Although radiologic imaging can define palpable masses, it is intended as a clinical aid. Suspicious findings on clinical examination should never be ignored even if findings on imaging are reassuring, as studies have documented that about 5% of breast cancers may be detected on clinical breast examination alone.4

Other imaging tests such as magnetic resonance imaging may be considered occasionally if clinical suspicion remains high after negative mammography and ultrasonography, but they cannot confirm a diagnosis of malignancy. In that case, refer the patient to a surgeon for consideration of excisional biopsy.

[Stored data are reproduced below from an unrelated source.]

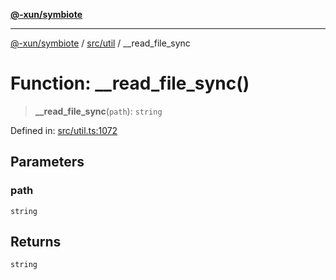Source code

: [**@-xun/symbiote**](../../../README.md)

***

[@-xun/symbiote](../../../README.md) / [src/util](../README.md) / \_\_read\_file\_sync

# Function: \_\_read\_file\_sync()

> **\_\_read\_file\_sync**(`path`): `string`

Defined in: [src/util.ts:1072](https://github.com/Xunnamius/symbiote/blob/c3f7fbdb0b36164c8890b842485989d2e0a3c698/src/util.ts#L1072)

## Parameters

### path

`string`

## Returns

`string`
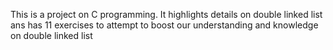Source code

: This is a project on C programming. It highlights details on double linked list ans has 11 exercises to attempt to boost our understanding and knowledge on double linked list
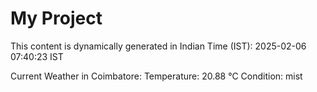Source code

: # My Project

This content is dynamically generated in Indian Time (IST): 2025-02-06 07:40:23 IST


Current Weather in Coimbatore:
Temperature: 20.88 °C
Condition: mist
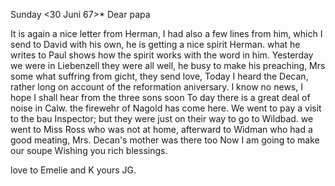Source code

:  Sunday <30 Juni 67>*
Dear papa

It is again a nice letter from Herman, I had also a few lines from him, which I send to David with his own, he is getting a nice spirit Herman. what he writes to Paul shows how the spirit works with the word in him. 
Yesterday we were in Liebenzell they were all well, he busy to make his preaching, Mrs some what suffring from gicht, they send love, Today I heard the Decan, rather long on account of the reformation aniversary. I know no news, I hope I shall hear from the three sons soon To day there is a great deal of noise in Calw. the firewehr of Nagold has come here. We went to pay a visit to the bau Inspector; but they were just on their way to go to Wildbad. we went to Miss Ross who was not at home, afterward to Widman who had a good meating, Mrs. Decan's mother was there too Now I am going to make our soupe Wishing you rich blessings.

love to Emelie and K
 yours JG.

Patients with an indeterminate lesion can return in 3 to 12 weeks for a follow-up examination and repeat imaging, which helps assess interval clinical stability. The latter option is especially helpful for patients with masses that are of low suspicion or for patients who prefer to avoid invasive tissue biopsy.

Patients with clinical and radiologic findings that suggest a benign cause can return for short-term follow-up in 6 months or in 12 months for their regular mammogram.